* **Assignment**: Starting with the first line and ending with the line that holds "broadening the scope", repeat the material exactly.

* **Data supplied**:
+-------+

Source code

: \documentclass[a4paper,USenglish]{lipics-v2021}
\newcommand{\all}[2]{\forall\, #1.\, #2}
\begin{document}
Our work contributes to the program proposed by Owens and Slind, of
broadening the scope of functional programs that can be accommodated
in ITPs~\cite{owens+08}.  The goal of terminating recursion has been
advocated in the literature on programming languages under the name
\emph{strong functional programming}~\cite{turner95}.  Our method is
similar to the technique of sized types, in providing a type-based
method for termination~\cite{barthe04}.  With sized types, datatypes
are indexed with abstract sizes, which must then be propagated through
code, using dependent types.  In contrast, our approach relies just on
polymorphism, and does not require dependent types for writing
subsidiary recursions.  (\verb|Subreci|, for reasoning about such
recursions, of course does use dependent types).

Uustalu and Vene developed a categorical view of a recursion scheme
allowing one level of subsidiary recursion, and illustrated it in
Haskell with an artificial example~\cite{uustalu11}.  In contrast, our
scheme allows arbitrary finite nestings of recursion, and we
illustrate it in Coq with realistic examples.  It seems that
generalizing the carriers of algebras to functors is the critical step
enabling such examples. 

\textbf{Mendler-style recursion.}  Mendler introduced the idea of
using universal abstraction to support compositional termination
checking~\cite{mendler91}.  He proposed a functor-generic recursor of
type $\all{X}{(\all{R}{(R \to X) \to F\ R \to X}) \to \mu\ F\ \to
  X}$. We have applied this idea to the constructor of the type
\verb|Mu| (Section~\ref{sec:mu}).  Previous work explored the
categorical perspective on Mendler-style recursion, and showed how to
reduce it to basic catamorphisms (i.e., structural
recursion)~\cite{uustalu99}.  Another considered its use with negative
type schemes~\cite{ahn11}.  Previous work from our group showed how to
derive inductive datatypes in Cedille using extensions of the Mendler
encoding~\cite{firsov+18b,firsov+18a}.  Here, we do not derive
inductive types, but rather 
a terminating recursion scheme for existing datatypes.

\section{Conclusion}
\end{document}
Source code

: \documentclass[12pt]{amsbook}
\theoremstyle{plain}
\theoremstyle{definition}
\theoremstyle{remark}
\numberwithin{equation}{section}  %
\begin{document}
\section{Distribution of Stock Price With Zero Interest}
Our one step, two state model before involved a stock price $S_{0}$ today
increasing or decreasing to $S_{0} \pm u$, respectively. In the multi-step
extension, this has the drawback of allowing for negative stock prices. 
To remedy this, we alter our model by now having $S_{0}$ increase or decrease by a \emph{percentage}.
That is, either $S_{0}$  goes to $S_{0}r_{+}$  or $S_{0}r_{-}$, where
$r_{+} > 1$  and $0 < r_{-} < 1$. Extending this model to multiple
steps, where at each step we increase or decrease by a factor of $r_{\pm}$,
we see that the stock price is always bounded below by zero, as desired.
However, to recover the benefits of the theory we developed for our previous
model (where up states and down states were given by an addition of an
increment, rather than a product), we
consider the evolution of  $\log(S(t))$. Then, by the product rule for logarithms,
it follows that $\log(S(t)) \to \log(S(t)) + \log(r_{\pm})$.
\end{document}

+-------+

* **Result of this task**:
Source code

: \documentclass[a4paper,USenglish]{lipics-v2021}
\newcommand{\all}[2]{\forall\, #1.\, #2}
\begin{document}
Our work contributes to the program proposed by Owens and Slind, of
broadening the scope of functional programs that can be accommodated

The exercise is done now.